- **What you should do**: Search the entries below for "predecessors", and copy each line where it appears.

Dataset entries:

= = = =

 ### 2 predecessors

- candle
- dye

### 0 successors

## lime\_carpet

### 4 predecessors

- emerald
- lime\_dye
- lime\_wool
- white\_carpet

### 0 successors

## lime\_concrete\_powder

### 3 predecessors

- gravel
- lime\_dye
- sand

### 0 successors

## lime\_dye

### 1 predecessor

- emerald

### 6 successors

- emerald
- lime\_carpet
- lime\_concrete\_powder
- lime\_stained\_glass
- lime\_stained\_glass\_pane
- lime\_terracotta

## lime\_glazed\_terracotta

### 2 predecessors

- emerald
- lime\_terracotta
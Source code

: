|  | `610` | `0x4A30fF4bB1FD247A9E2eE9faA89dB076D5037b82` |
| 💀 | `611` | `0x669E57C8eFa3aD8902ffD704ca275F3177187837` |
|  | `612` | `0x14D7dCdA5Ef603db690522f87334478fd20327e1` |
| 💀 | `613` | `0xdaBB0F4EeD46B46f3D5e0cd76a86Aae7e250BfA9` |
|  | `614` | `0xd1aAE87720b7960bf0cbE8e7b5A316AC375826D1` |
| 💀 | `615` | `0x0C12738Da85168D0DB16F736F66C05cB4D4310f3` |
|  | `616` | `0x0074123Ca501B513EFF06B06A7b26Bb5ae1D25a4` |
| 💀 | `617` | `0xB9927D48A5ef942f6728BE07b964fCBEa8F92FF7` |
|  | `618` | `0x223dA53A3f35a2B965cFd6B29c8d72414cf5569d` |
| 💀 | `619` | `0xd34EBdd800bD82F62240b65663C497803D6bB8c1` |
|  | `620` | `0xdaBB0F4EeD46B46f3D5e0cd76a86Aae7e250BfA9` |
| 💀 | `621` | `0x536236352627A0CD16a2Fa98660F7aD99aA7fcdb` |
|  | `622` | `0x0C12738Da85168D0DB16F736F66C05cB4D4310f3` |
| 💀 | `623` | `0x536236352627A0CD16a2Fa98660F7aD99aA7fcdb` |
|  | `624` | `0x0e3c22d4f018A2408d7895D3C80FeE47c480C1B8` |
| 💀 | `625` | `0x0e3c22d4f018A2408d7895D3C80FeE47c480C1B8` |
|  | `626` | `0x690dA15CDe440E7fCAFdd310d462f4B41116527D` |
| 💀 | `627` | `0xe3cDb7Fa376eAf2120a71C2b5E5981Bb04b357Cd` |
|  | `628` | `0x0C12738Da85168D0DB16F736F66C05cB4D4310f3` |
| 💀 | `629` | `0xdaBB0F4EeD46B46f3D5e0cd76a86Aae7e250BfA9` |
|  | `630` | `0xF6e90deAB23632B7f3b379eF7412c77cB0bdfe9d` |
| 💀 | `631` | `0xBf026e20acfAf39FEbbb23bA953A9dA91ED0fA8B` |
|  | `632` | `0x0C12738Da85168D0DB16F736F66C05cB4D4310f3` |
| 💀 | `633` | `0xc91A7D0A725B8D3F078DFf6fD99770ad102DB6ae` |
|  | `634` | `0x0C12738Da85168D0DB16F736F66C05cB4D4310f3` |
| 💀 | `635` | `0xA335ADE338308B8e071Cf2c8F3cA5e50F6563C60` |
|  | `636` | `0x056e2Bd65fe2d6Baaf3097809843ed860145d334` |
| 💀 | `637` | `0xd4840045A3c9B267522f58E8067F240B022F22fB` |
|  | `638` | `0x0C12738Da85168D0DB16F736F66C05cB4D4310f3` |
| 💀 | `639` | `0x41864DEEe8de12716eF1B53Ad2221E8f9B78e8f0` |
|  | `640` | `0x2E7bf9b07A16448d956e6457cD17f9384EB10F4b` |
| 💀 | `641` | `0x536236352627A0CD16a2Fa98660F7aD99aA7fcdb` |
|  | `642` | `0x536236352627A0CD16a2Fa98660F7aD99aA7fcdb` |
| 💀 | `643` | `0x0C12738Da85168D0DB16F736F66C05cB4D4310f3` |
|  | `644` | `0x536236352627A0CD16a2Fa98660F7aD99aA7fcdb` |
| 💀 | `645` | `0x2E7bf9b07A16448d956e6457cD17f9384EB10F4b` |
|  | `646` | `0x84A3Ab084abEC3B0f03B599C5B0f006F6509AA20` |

= = = =

- **Exercise answer**:
 ### 2 predecessors
### 4 predecessors
### 3 predecessors
### 2 predecessors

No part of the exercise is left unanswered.